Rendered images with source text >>
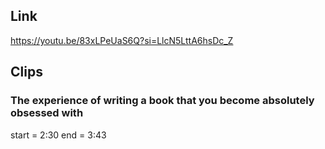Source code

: ## Link
https://youtu.be/83xLPeUaS6Q?si=LlcN5LttA6hsDc_Z

## Clips

### The experience of writing a book that you become absolutely obsessed with
start = 2:30
end = 3:43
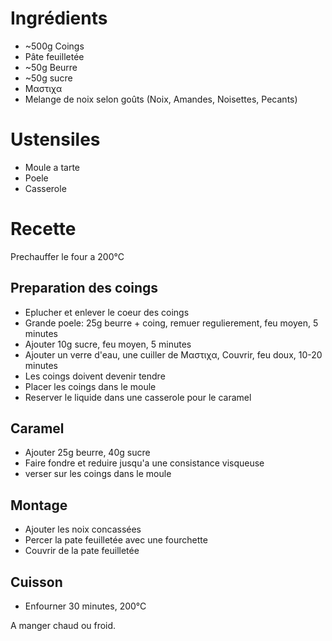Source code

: # Ingrédients
* ~500g Coings
* Pâte feuilletée
* ~50g Beurre
* ~50g sucre
* Μαστιχα
* Melange de noix selon goûts (Noix, Amandes, Noisettes, Pecants)

# Ustensiles
* Moule a tarte
* Poele
* Casserole

# Recette
Prechauffer le four a 200°C
## Preparation des coings
* Eplucher et enlever le coeur des coings
* Grande poele: 25g beurre + coing, remuer regulierement, feu moyen, 5 minutes
* Ajouter 10g sucre, feu moyen, 5 minutes
* Ajouter un verre d'eau, une cuiller de Μαστιχα, Couvrir, feu doux, 10-20 minutes
* Les coings doivent devenir tendre
* Placer les coings dans le moule
* Reserver le liquide dans une casserole pour le caramel

## Caramel
* Ajouter 25g beurre, 40g sucre 
* Faire fondre et reduire jusqu'a une consistance visqueuse
* verser sur les coings dans le moule

## Montage
* Ajouter les noix concassées
* Percer la pate feuilletée avec une fourchette
* Couvrir de la pate feuilletée

## Cuisson
* Enfourner 30 minutes, 200°C

A manger chaud ou froid.
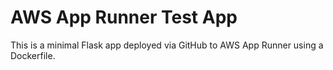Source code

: # AWS App Runner Test App

This is a minimal Flask app deployed via GitHub to AWS App Runner using a Dockerfile.
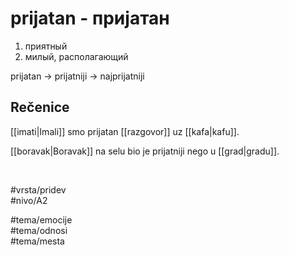 # prijatan - пријатан

1. приятный  
2. милый, располагающий

prijatan → prijatniji → najprijatniji

## Rečenice

[[imati|Imali]] smo prijatan [[razgovor]] uz [[kafa|kafu]].

[[boravak|Boravak]] na selu bio je prijatniji nego u [[grad|gradu]].

<br>

#vrsta/pridev  
#nivo/A2  

#tema/emocije  
#tema/odnosi  
#tema/mesta  
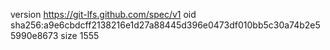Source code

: version https://git-lfs.github.com/spec/v1
oid sha256:a9e6cbdcff2138216e1d27a88445d396e0473df010bb5c30a74b2e55990e8673
size 1555

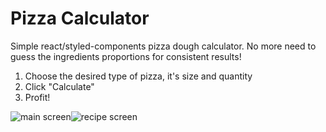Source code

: # Pizza Calculator 
Simple react/styled-components pizza dough calculator. No more need to guess the ingredients proportions for consistent results! 
   
1. Choose the desired type of pizza, it's size and quantity  
2. Click "Calculate"  
3. Profit!  
  
![main screen](https://user-images.githubusercontent.com/36299471/161543650-1c0bc2d9-3f9e-49e5-970c-49bea0f96689.jpg)![recipe screen](https://user-images.githubusercontent.com/36299471/161543921-40462b53-fbcc-4df3-a53a-e43ef1b465d5.jpg)
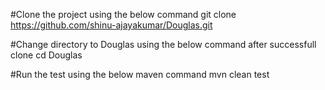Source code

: #Clone the project using the below command
git clone https://github.com/shinu-ajayakumar/Douglas.git

#Change directory to Douglas using the below command after successfull clone
cd Douglas

#Run the test using the below maven command
mvn clean test
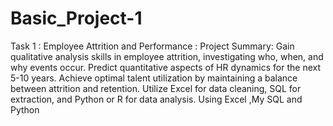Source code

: # Basic_Project-1
Task 1 : Employee Attrition and Performance : Project Summary: Gain qualitative analysis skills in employee attrition, investigating who, when, and why events occur. Predict quantitative aspects of HR dynamics for the next 5-10 years. Achieve optimal talent utilization by maintaining a balance between attrition and retention. Utilize Excel for data cleaning, SQL for extraction, and Python or R for data analysis. Using Excel ,My SQL and Python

Work to be completed >>
The records must come back exactly, with their pictures removed.

Result of the exercise >>
Source code

: ## Link
https://youtu.be/83xLPeUaS6Q?si=LlcN5LttA6hsDc_Z

## Clips

### The experience of writing a book that you become absolutely obsessed with
start = 2:30
end = 3:43
Source code

: # Ingrédients
* ~500g Coings
* Pâte feuilletée
* ~50g Beurre
* ~50g sucre
* Μαστιχα
* Melange de noix selon goûts (Noix, Amandes, Noisettes, Pecants)

# Ustensiles
* Moule a tarte
* Poele
* Casserole

# Recette
Prechauffer le four a 200°C
## Preparation des coings
* Eplucher et enlever le coeur des coings
* Grande poele: 25g beurre + coing, remuer regulierement, feu moyen, 5 minutes
* Ajouter 10g sucre, feu moyen, 5 minutes
* Ajouter un verre d'eau, une cuiller de Μαστιχα, Couvrir, feu doux, 10-20 minutes
* Les coings doivent devenir tendre
* Placer les coings dans le moule
* Reserver le liquide dans une casserole pour le caramel

## Caramel
* Ajouter 25g beurre, 40g sucre 
* Faire fondre et reduire jusqu'a une consistance visqueuse
* verser sur les coings dans le moule

## Montage
* Ajouter les noix concassées
* Percer la pate feuilletée avec une fourchette
* Couvrir de la pate feuilletée

## Cuisson
* Enfourner 30 minutes, 200°C

A manger chaud ou froid.
Source code

: # AWS App Runner Test App

This is a minimal Flask app deployed via GitHub to AWS App Runner using a Dockerfile.
 # prijatan - пријатан

1. приятный  
2. милый, располагающий

prijatan → prijatniji → najprijatniji

## Rečenice

[[imati|Imali]] smo prijatan [[razgovor]] uz [[kafa|kafu]].

[[boravak|Boravak]] na selu bio je prijatniji nego u [[grad|gradu]].

<br>

#vrsta/pridev  
#nivo/A2  

#tema/emocije  
#tema/odnosi  
#tema/mesta  
Source code

: version https://git-lfs.github.com/spec/v1
oid sha256:a9e6cbdcff2138216e1d27a88445d396e0473df010bb5c30a74b2e55990e8673
size 1555

Source code

: # Pizza Calculator 
Simple react/styled-components pizza dough calculator. No more need to guess the ingredients proportions for consistent results! 
   
1. Choose the desired type of pizza, it's size and quantity  
2. Click "Calculate"  
3. Profit!  
  
![main screen](https://user-images.githubusercontent.com/36299471/161543650-1c0bc2d9-3f9e-49e5-970c-49bea0f96689.jpg)![recipe screen](https://user-images.githubusercontent.com/36299471/161543921-40462b53-fbcc-4df3-a53a-e43ef1b465d5.jpg)
Source code

: #Clone the project using the below command
git clone https://github.com/shinu-ajayakumar/Douglas.git

#Change directory to Douglas using the below command after successfull clone
cd Douglas

#Run the test using the below maven command
mvn clean test
Source code

: # Basic_Project-1
Task 1 : Employee Attrition and Performance : Project Summary: Gain qualitative analysis skills in employee attrition, investigating who, when, and why events occur. Predict quantitative aspects of HR dynamics for the next 5-10 years. Achieve optimal talent utilization by maintaining a balance between attrition and retention. Utilize Excel for data cleaning, SQL for extraction, and Python or R for data analysis. Using Excel ,My SQL and Python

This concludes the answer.